_Directions_
Repeat the records below word for word, but start at the line that contains "You can [subscribe](mailto:landlock+subscribe@lists.linux.dev)", stop after the last line, and include nothing else.

START Available records

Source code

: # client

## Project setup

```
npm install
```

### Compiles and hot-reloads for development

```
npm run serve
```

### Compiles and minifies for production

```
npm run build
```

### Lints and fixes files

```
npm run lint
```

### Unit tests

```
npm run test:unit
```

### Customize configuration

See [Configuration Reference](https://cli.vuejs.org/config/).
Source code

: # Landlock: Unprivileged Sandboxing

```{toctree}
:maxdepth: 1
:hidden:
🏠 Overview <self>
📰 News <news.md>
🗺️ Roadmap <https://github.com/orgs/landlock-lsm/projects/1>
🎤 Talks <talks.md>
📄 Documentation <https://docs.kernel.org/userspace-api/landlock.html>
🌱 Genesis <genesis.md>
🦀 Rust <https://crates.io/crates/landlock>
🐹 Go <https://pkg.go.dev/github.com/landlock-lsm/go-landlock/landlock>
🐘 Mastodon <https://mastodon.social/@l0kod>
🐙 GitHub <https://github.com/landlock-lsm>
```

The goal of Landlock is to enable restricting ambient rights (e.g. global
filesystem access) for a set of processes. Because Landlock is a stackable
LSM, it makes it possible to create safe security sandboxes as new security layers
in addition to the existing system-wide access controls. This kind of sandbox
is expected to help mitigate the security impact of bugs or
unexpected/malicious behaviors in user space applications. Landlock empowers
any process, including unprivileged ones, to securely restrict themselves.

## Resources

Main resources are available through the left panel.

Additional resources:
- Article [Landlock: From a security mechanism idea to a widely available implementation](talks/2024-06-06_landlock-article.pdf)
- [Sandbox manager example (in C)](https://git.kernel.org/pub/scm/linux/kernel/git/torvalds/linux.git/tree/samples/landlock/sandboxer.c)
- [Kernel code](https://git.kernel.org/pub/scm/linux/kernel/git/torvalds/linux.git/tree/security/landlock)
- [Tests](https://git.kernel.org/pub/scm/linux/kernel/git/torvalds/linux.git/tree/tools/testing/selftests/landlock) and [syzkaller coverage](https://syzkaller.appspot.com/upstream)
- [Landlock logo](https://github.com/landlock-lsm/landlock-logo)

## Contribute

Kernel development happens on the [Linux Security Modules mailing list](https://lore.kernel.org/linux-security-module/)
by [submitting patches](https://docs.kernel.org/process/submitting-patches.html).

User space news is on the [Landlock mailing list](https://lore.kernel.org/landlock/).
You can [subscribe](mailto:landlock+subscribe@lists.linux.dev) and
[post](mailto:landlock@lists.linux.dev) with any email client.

END Available records

_Finished task_
You can [subscribe](mailto:landlock+subscribe@lists.linux.dev) and
[post](mailto:landlock@lists.linux.dev) with any email client.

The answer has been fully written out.